CHEYENNE, Wyo. (KGWN) - October is National Farm to School month. Thousands of schools, farms, and communities are joining in to celebrate food education.
For Triumph High School, it might as well be farm to school month all school year round. These students continually learn about agriculture with a vertical garden.
Michelle Aldrich, a teacher at Triumph High School, says the garden is used for "learning and teaching our students about food production and how that goes from production straight to the table."
Three years ago, Triumph High School received a grant from the Cheyenne School Foundation to purchase a vertical Garden.
Everything starts in the classroom from seeds. Then they are moved to the vertical garden, which is kept inside a room at school with grow lights and no windows.
The plans continually receive water. It drips down and is from a pump, much like a fish pond.

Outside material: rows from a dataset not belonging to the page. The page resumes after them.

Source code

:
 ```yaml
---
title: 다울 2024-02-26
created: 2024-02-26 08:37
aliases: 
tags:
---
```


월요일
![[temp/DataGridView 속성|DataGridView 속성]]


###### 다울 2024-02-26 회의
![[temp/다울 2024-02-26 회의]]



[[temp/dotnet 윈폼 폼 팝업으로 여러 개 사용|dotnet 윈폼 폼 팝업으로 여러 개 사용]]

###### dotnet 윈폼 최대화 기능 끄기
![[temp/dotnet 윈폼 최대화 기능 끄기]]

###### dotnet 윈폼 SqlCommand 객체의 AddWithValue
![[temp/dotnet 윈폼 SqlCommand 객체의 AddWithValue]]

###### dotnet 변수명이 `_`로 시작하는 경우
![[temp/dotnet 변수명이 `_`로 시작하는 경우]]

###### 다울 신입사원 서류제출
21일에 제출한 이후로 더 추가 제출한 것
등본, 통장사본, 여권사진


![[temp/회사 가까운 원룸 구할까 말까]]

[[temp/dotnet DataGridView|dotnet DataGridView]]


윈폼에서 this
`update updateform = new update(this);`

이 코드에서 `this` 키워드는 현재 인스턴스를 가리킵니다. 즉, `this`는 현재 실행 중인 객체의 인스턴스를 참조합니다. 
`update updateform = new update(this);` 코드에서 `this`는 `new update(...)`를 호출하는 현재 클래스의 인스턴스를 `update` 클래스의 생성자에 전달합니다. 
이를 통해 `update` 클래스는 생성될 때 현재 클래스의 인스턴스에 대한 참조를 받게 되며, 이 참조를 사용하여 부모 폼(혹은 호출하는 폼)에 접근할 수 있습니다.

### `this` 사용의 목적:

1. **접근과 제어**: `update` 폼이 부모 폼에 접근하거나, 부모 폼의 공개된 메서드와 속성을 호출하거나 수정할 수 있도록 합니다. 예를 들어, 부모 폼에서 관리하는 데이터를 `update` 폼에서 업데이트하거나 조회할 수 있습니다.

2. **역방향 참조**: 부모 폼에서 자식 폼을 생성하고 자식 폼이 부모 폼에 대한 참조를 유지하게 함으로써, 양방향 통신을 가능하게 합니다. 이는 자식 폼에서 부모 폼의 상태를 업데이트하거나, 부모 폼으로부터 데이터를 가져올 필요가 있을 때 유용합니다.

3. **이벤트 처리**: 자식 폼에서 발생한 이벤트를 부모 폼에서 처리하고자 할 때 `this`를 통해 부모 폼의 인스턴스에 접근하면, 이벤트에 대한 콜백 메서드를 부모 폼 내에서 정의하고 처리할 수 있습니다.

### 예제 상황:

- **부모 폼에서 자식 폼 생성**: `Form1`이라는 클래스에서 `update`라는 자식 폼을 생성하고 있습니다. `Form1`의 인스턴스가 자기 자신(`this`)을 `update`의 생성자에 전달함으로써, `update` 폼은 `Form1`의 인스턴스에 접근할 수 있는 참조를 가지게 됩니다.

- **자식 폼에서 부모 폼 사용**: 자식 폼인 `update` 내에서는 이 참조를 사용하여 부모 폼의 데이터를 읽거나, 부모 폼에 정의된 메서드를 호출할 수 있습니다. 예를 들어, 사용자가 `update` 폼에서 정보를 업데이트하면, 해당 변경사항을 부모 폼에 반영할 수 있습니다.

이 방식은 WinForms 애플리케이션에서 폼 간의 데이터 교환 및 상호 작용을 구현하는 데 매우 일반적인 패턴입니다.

Right now, the students are growing herbs. Once they're ready, they will be used in the classroom setting and the school-based enterprise called Triumph Catering.
Aldrich explains, "That does about one hundred jobs a year."
The students do everything from preparing the food to delivering it to the community, while learning that it all starts with agriculture.
In Cheyenne, the prime growing season is when Triumph High School is on summer vacation. This garden allows the students to produce products at any time of the year.
By learning about plants young, students can decide if they want to pursue studies in horticulture.